Sales managers are often obsessed with the metrics of their sales team members—how many meetings were attended, how many proposals went out, and the number of prospects in each stage of the funnel. And yes, these statistics can be helpful toward identifying issues, however, most sales teams flounder at the top of the funnel.
THREE FACTORS DETERMINE SALES:
- The number of qualified prospects you are engaging
- Average deal size
- The percentage of new prospects that convert to paying customers Increasing any one of these three variables will increase the number of deals closed.
The one thing sales people have 100% control over is where they spend their time. Customarily, prospects begin to casually research a future purchase long in advance before they will be ready to buy. Sales people cannot afford to spend their time with these prospects. They must focus on spending their time with prospects who have already completed their preliminary research, are of sufficient size and are qualified to buy. The faster they can complete the qualification task the more time they can spend on the right prospects - the sales qualified leads (SQL).
Sales people, who get caught up trying to convert prospects not ready to buy, waste a ton of time. They should be spending time with or looking for more qualified prospects. The challenge they face is discerning between qualified and unqualified.
One of the best ways smart companies help their sales teams be more efficient is by designing a nurture program that can be triggered by sales team members. The sales members turn the leads over to marketing who will then methodically follow-up with the prospect and over time qualify, or disqualify them.

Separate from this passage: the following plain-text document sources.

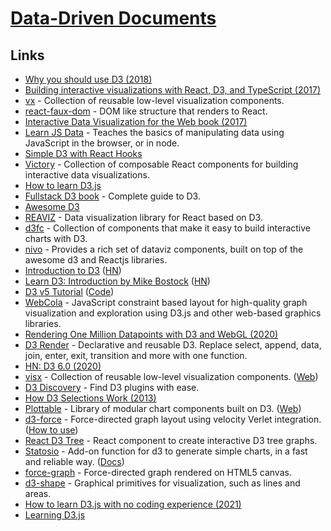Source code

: # [Data-Driven Documents](https://d3js.org/)

## Links

- [Why you should use D3 (2018)](https://medium.com/@mbostock/why-you-should-use-d3-ae63c276e958)
- [Building interactive visualizations with React, D3, and TypeScript (2017)](https://blog.lucify.com/building-interactive-visualizations-with-react-d3-and-typescript-206c7172b0d2)
- [vx](https://github.com/hshoff/vx) - Collection of reusable low-level visualization components.
- [react-faux-dom](https://github.com/Olical/react-faux-dom) - DOM like structure that renders to React.
- [Interactive Data Visualization for the Web book (2017)](https://alignedleft.com/work/d3-book-2e)
- [Learn JS Data](http://learnjsdata.com/getting_started.html) - Teaches the basics of manipulating data using JavaScript in the browser, or in node.
- [Simple D3 with React Hooks](https://medium.com/@jeffbutsch/using-d3-in-react-with-hooks-4a6c61f1d102)
- [Victory](https://github.com/FormidableLabs/victory) - Collection of composable React components for building interactive data visualizations.
- [How to learn D3.js](https://wattenberger.com/blog/d3)
- [Fullstack D3 book](https://www.newline.co/fullstack-d3) - Complete guide to D3.
- [Awesome D3](https://github.com/wbkd/awesome-d3)
- [REAVIZ](https://github.com/jask-oss/reaviz) - Data visualization library for React based on D3.
- [d3fc](https://github.com/d3fc/d3fc) - Collection of components that make it easy to build interactive charts with D3.
- [nivo](https://github.com/plouc/nivo) - Provides a rich set of dataviz components, built on top of the awesome d3 and Reactjs libraries.
- [Introduction to D3](https://observablehq.com/@mitvis/introduction-to-d3) ([HN](https://news.ycombinator.com/item?id=22476930))
- [Learn D3: Introduction by Mike Bostock](https://observablehq.com/@d3/learn-d3) ([HN](https://news.ycombinator.com/item?id=22675551))
- [D3 v5 Tutorial](https://www.sgratzl.com/d3tutorial/) ([Code](https://github.com/sgratzl/d3tutorial))
- [WebCola](https://ialab.it.monash.edu/webcola/) - JavaScript constraint based layout for high-quality graph visualization and exploration using D3.js and other web-based graphics libraries.
- [Rendering One Million Datapoints with D3 and WebGL (2020)](https://blog.scottlogic.com/2020/05/01/rendering-one-million-points-with-d3.html)
- [D3 Render](https://github.com/unkleho/d3-render) - Declarative and reusable D3. Replace select, append, data, join, enter, exit, transition and more with one function.
- [HN: D3 6.0 (2020)](https://news.ycombinator.com/item?id=24288497)
- [visx](https://github.com/airbnb/visx) - Collection of reusable low-level visualization components. ([Web](https://airbnb.io/visx/))
- [D3 Discovery](https://d3-discovery.net/) - Find D3 plugins with ease.
- [How D3 Selections Work (2013)](https://bost.ocks.org/mike/selection/)
- [Plottable](https://github.com/palantir/plottable) - Library of modular chart components built on D3. ([Web](http://plottablejs.org/))
- [d3-force](https://github.com/d3/d3-force) - Force-directed graph layout using velocity Verlet integration. ([How to use](https://wattenberger.com/blog/d3-force))
- [React D3 Tree](https://github.com/bkrem/react-d3-tree) - React component to create interactive D3 tree graphs.
- [Statosio](https://github.com/a6b8/statosio.js) - Add-on function for d3 to generate simple charts, in a fast and reliable way. ([Docs](https://d3.statosio.com/))
- [force-graph](https://github.com/vasturiano/force-graph) - Force-directed graph rendered on HTML5 canvas.
- [d3-shape](https://github.com/d3/d3-shape) - Graphical primitives for visualization, such as lines and areas.
- [How to learn D3.js with no coding experience (2021)](https://www.heshameissa.com/blog/learn-d3)
- [Learning D3.js](https://learningd3.com/)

Nurture tracks are a sales multiplier. When done well, they can increase sales by 3x. In other words, nurture tracks answer some of the prospect’s most pressing questions and assuaging fear, moving them along in the funnel. Designing a good nurture track takes time, focus and a deep understanding of the prospects who are entering the funnel. When designing a nurture track, marketers must continually ask one question at each stage, “what does the prospect already know?” The secret is to fill in the gaps in their knowledge while building credibility and rapport. Sales people should be working on closing sales qualified leads instead of converting prospects who are not ready to buy. Install nurture campaigns and consider the three factors needed to determine a sale, and you will begin to see results and an increase in sales productivity.